Why are you trying to force a relationship between your baby and this wanker?

I'd be thanking my lucky stars he doesn't seem to want contact.

Rtmhwales · 18/08/2018 22:41

Going NC doesn’t help the upcoming situation. What is to stop him from coming here and showing up at my house to see DS? I need to figure out what to do while he’s here and then deal with the long term after. It’s just so stressful and I don’t know how not to make a misstep and mess up DS or myself.
I’ve even offered to hire a newborn nanny to be with them both so DS is well looked after but he shot that down and honestly it’s probably just me grasping at straws.

OP posts:
niknac1 · 18/08/2018 22:42

If it was me I would not encourage this relationship but it really is your decision alone because you will have to be satisfied you’ve made the right decision. My reasoning would be mine, I would also be reluctant to let him tell my child he wanted to abort him as that isn’t something I would be happy or comfortable with.
If you decide you don’t want him in your child’s life I expect if you stop your side of the communication he won’t be persistent and it will eventually stop.

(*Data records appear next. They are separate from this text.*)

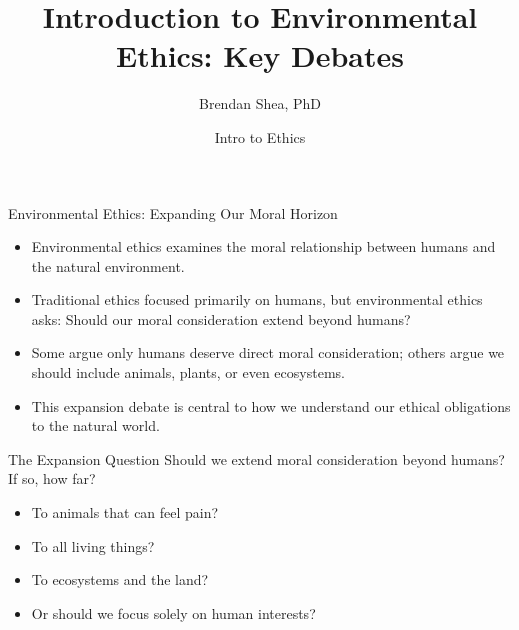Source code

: \documentclass{beamer}
\title{Introduction to Environmental Ethics: Key Debates}
\author{Brendan Shea, PhD}
\date{Intro to Ethics}
\begin{document}
	
	\begin{frame}
		\titlepage
	\end{frame}
	
	\begin{frame}{Environmental Ethics: Expanding Our Moral Horizon}
		\begin{itemize}
			\item Environmental ethics examines the moral relationship between humans and the natural environment.
			\item Traditional ethics focused primarily on humans, but environmental ethics asks: Should our moral consideration extend beyond humans?
			\item Some argue only humans deserve direct moral consideration; others argue we should include animals, plants, or even ecosystems.
			\item This expansion debate is central to how we understand our ethical obligations to the natural world.
		\end{itemize}
		
		\begin{block}{The Expansion Question}
			Should we extend moral consideration beyond humans? If so, how far?
			\begin{itemize}
				\item To animals that can feel pain?
				\item To all living things?
				\item To ecosystems and the land?
				\item Or should we focus solely on human interests?
			\end{itemize}
		\end{block}
	\end{frame}
	
\end{document}
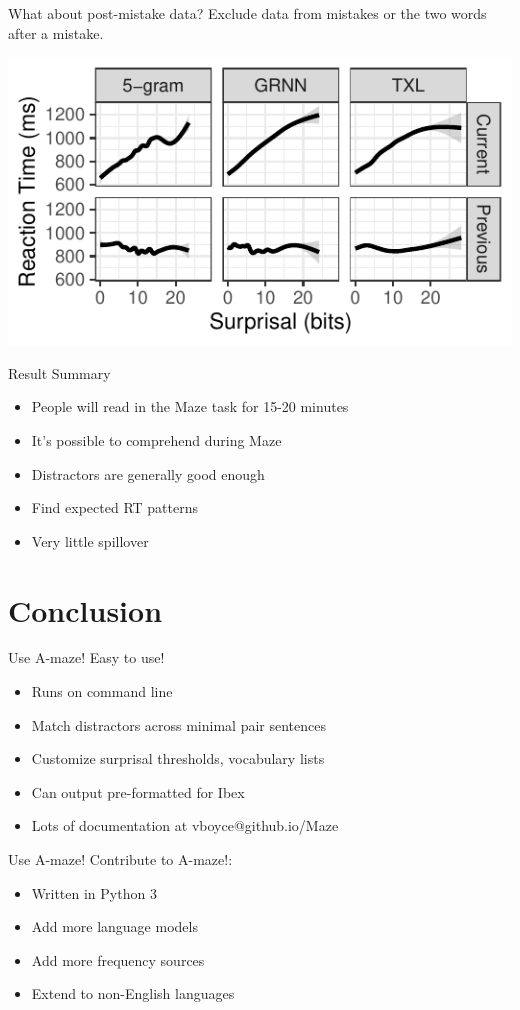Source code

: \documentclass[12pt, xcolor=beamer,table,usenames,dvipsnames, ignorenonframetext, ngerman]{beamer}
\begin{document}
\begin{frame}{What about post-mistake data?}
Exclude data from mistakes or the two words after a mistake. 

\includegraphics[width=.9\textwidth]{gam2.pdf}	
\end{frame}

\begin{frame}{Result Summary}
\begin{itemize}
	\item People will read in the Maze task for 15-20 minutes
	\item It's possible to comprehend during Maze
	\item Distractors are generally good enough
	\item Find expected RT patterns
	\item Very little spillover
\end{itemize}
\end{frame}
\section{Conclusion}

\begin{frame}{Use A-maze!}
Easy to use!
\begin{itemize}
	\item Runs on command line 
	\item Match distractors across minimal pair sentences
	\item Customize surprisal thresholds, vocabulary lists
	\item Can output pre-formatted for Ibex
	\item Lots of documentation at vboyce@github.io/Maze
\end{itemize}
\medskip
\pause
\end{frame}

\begin{frame}{Use A-maze!}
Contribute to A-maze!:
\begin{itemize}
	\item Written in Python 3
	\item Add more language models
	\item Add more frequency sources
	\item Extend to non-English languages
\end{itemize}

\end{frame}
\end{document}
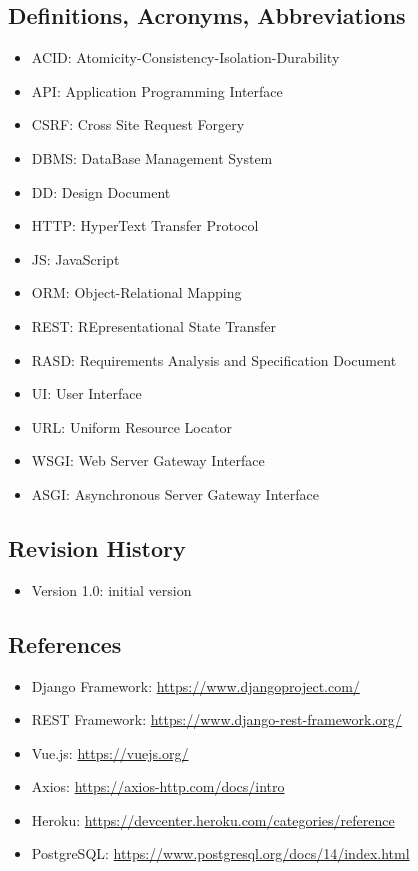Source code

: \documentclass[table, 12pt]{article}
\begin{document}
\subsection{Definitions, Acronyms, Abbreviations}
\begin{itemize}
    \item ACID: Atomicity-Consistency-Isolation-Durability
    \item API: Application Programming Interface
    \item CSRF: Cross Site Request Forgery
    \item DBMS: DataBase Management System
    \item DD: Design Document
    \item HTTP: HyperText Transfer Protocol
    \item JS: JavaScript
    \item ORM: Object-Relational Mapping
    \item REST: REpresentational State Transfer
    \item RASD: Requirements Analysis and Specification Document
    \item UI: User Interface
    \item URL: Uniform Resource Locator
    \item WSGI: Web Server Gateway Interface
    \item ASGI: Asynchronous Server Gateway Interface
\end{itemize}
\subsection{Revision History}
\begin{itemize}
    \item Version 1.0: initial version
\end{itemize}
\subsection{References}
\begin{itemize}
    \item Django Framework: \url{https://www.djangoproject.com/}
    \item REST Framework: \url{https://www.django-rest-framework.org/}
    \item Vue.js: \url{https://vuejs.org/}
    \item Axios: \url{https://axios-http.com/docs/intro}
    \item Heroku: \url{https://devcenter.heroku.com/categories/reference}
    \item PostgreSQL: \url{https://www.postgresql.org/docs/14/index.html}
\end{itemize}
\end{document}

Only you can decide though, I’m not saying my impression is right.

IncrediblySturdyPyjamas · 18/08/2018 22:44

how does he kjow your address?

Can you gomstay with friends the week he is planning on coming over?

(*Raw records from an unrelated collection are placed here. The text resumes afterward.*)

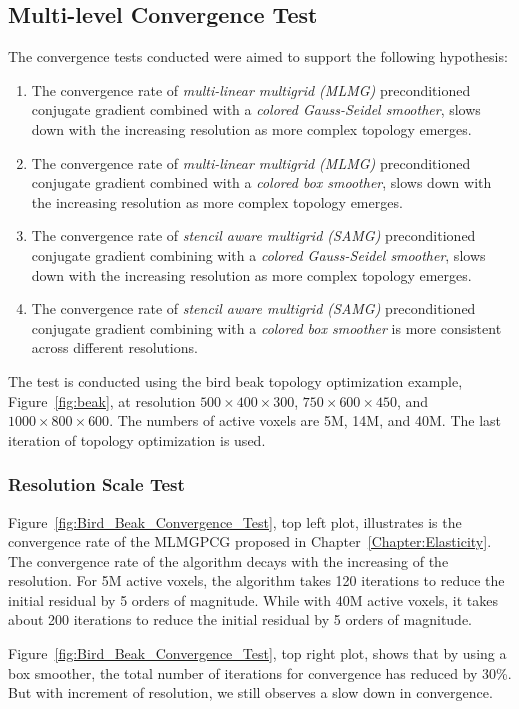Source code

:  \subsection{Multi-level Convergence Test}
 The convergence tests conducted were aimed to support the following hypothesis:
 \begin{enumerate}
 \item The convergence rate of \textit{multi-linear multigrid (MLMG)} preconditioned conjugate gradient combined with a \textit{colored Gauss-Seidel smoother}, slows down with the increasing resolution as more complex topology emerges.
  \item The convergence rate of \textit{multi-linear multigrid (MLMG)} preconditioned conjugate gradient combined with a \textit{colored box smoother}, slows down with the increasing resolution as more complex topology emerges.
 \item The convergence rate of \textit{stencil aware multigrid (SAMG)} preconditioned conjugate gradient combining with a  \textit{colored Gauss-Seidel smoother}, slows down with the increasing resolution as more complex topology emerges.
 \item The convergence rate of \textit{stencil aware multigrid (SAMG)} preconditioned conjugate gradient combining with a \textit{colored box smoother} is more consistent across different resolutions.
 \end{enumerate}
  The test is conducted using the bird beak topology optimization example, Figure~\ref{fig:beak}, at resolution $500 \times 400 \times 300$, $750 \times 600 \times 450$, and $1000 \times 800 \times 600$. The numbers of active voxels are 5M, 14M, and 40M. The last iteration of topology optimization is used.
 \subsubsection{Resolution Scale Test}
 Figure~\ref{fig:Bird_Beak_Convergence_Test}, top left plot, illustrates is the convergence rate of the MLMGPCG proposed in Chapter~\ref{Chapter:Elasticity}. The convergence rate of the algorithm decays with the increasing of the resolution. For 5M active voxels, the algorithm takes 120 iterations to reduce the initial residual by 5 orders of magnitude. While with 40M active voxels, it takes about 200 iterations to reduce the initial residual by 5 orders of magnitude.
 
Figure~\ref{fig:Bird_Beak_Convergence_Test}, top right plot, shows that by using a box smoother, the total number of iterations for convergence has reduced by 30\%. But with increment of resolution, we still observes a slow down in convergence.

AJPTaylor · 18/08/2018 22:44

Can his parents come with him?
You cant leave him alone with ds.
He will probably realise that babies are boring and will never be seen again.
Dont feel its up to you to cajole him into contact.

Longdistance · 18/08/2018 22:44

Why do you keep pushing for contact?

He’s not interested, he’s a grown man. I wouldn’t let him have contact now, if he couldn’t be bothered before.

He adds no advantage to your ds’s life.

NapQueen · 18/08/2018 22:44

Is there anywhere you and ds could go for that week? Just dont be in.

Toofle · 18/08/2018 22:45

Is his name on the birth certificate?

LeroyJenkins · 18/08/2018 22:45

Where are you op?

Branleuse · 18/08/2018 22:46

You do not have to do this

AnneLovesGilbert · 18/08/2018 22:46

You could offer him an hour a day for 3 days of the week he’s here, insist you or someone you nominate is there as well and refuse to discuss anything else.

Or as already suggested, be away and communicate as necessary by email.

MadeForThis · 18/08/2018 22:47

If he shows up you don't have to let him in. You certainly don't have to let him stay for 8 hours. The baby will be sleeping mostly.

Meet him at a park of coffee shop for an hour or so each day.